Phantom in the Box

— A Large Scale Flock Interacting with Human in Virtual 3D Space —

by Tatsuo Unemi1, Philippe Kocher2 and Daniel Bisig2

1Glycan and Life Systems Integration Center, Soka University
2Institute for Computer Music and Sound Technology, Zurich University of the Arts

April 2025

☜ Click here to watch the movie.

Concept

An individual living at this moment exists as an irreplaceable being, but it is also a fact that the body itself is made up of a collection of chemical compounds that have come to this place as parts of the organs and will leave it as excretions. The existence of the individual is only possible as a spatiotemporal functionality in relation to the environment, including other entities.

Our previous work named Identity-SA [1,2,3] provided the visitor with the experience of observing a fragile organization of bodies in the two-dimensional mirror. It showed an emergent visuals and sounds by a swarm on the two-dimensional surface, and it reacts to the visitor's motion detected by an image processing technique.

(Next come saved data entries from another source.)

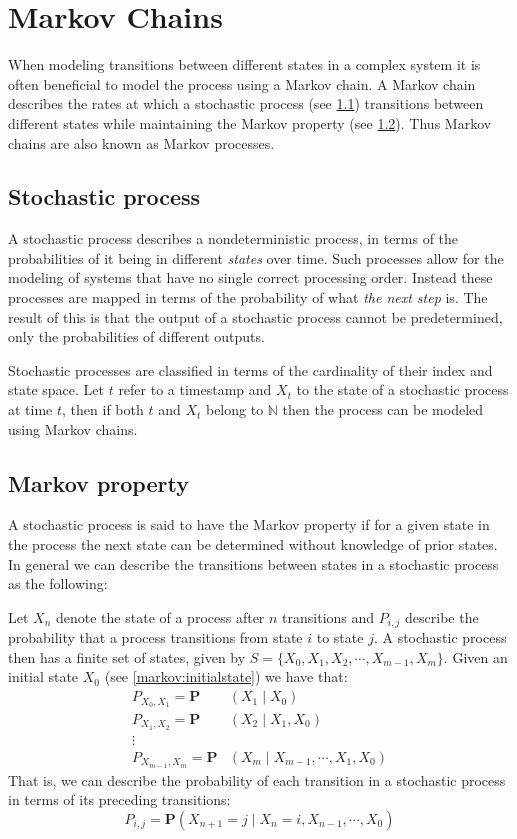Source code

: \section{Markov Chains}\label{markov}
When modeling transitions between different states in a complex system it is often beneficial to model the process using a Markov chain.
A Markov chain describes the rates at which a stochastic process (see \cref{markov:stochastic}) transitions between different states while maintaining the Markov property (see \cref{markov:property}).
Thus Markov chains are also known as Markov processes.

\subsection{Stochastic process}\label{markov:stochastic}
A stochastic process describes a nondeterministic process, in terms of the probabilities of it being in different \emph{states} over time.
Such processes allow for the modeling of systems that have no single correct processing order.
Instead these processes are mapped in terms of the probability of what \emph{the next step} is.
The result of this is that the output of a stochastic process cannot be predetermined, only the probabilities of different outputs.

Stochastic processes are classified in terms of the cardinality of their index and state space.
Let $t$ refer to a timestamp and $X_t$ to the state of a stochastic process at time $t$, then if both $t$ and $X_t$ belong to $\mathbb{N}$ then the process can be modeled using Markov chains.

\subsection{Markov property}\label{markov:property}
A stochastic process is said to have the Markov property if for a given state in the process the next state can be determined without knowledge of prior states.
In general we can describe the transitions between states in a stochastic process as the following:

Let $X_n$ denote the state of a process after $n$ transitions and $P_{i,j}$ describe the probability that a process transitions from state $i$ to state $j$.
A stochastic process then has a finite set of states, given by $S = \{X_0, X_1, X_2,\cdots, X_{m-1}, X_m\}$.
Given an initial state $X_0$ (see \cref{markov:initialstate}) we have that:
\begin{align*}
P_{X_0,X_1} = \mathbf{P}&(X_1 \mid X_0)\\
P_{X_1,X_2} = \mathbf{P}&(X_2 \mid X_1, X_0)\\
\vdots\\
P_{X_{m-1},X_m} = \mathbf{P}&(X_m \mid X_{m-1}, \cdots, X_1, X_0)
\end{align*}
That is, we can describe the probability of each transition in a stochastic process in terms of its preceding transitions:
\begin{equation}\label{markov:eq:stochastic_prob}
P_{i,j} = \mathbf{P}(X_{n+1} = j \mid X_n = i, X_{n-1}, \cdots, X_0)
\end{equation}

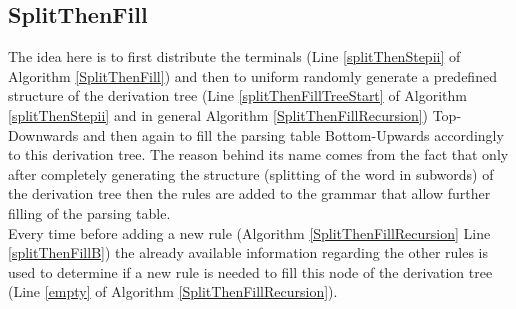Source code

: \noindent
{}



\pagebreak
\subsection{SplitThenFill}

The idea here is to first distribute the terminals (Line \ref{splitThenStepii} of Algorithm \ref{SplitThenFill}) and then to uniform randomly generate a predefined structure of the derivation tree (Line \ref{splitThenFillTreeStart} of Algorithm \ref{splitThenStepii} and in general Algorithm \ref{SplitThenFillRecursion}) Top-Downwards and then again to fill the parsing table Bottom-Upwards accordingly to this derivation tree. The reason behind its name comes from the fact that only after completely generating the structure (splitting of the word in subwords) of the derivation tree then the rules are added to the grammar that allow further filling of the parsing table. \\
Every time before adding a new rule (Algorithm \ref{SplitThenFillRecursion} Line \ref{splitThenFillB}) the already available information regarding the other rules is used to determine if a new rule is needed to fill this node of the derivation tree (Line \ref{empty} of Algorithm \ref{SplitThenFillRecursion}).\\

This work, Phantom in the box, offers visitors a similar opportunity. However, the visuals are not on a flat surface, but in three-dimensional virtual space. The reaction of the swarm in three-dimensional space to a visitor's gesture provides a different kind of impression than a two-dimensional mirror. Our bodies and the materials they are made of move in the shared space in real time. This representation provides more direct inspiration on the relationship between the individual entity and the materials in the environment.

Technical Features

This interactive installation runs on a combination of two (or three) small computers, a display monitor (or a screen and a projector), and a depth camera. A large swarm of several hundred thousand individuals is simulated on the main computer to produce a 3D graphic animation. The computer also calculates a set of statistical indices about the movements of the individuals, which are sent to another computer to generate sound effects. The depth camera detects the 3D shape of the visitor's surface as a 2D map of the distance distribution between the camera and the body. The computer receiving the distance map computes a gradient map from it, and organizes a set of several thousand random points that uniformly cover the detected surface in the 3D space. The information about the position of these points and corresponding color values, extracted from RGB camera attached to the depth camera, is transmitted to the main computer in order to make the swarm to react to the visitor's gesture.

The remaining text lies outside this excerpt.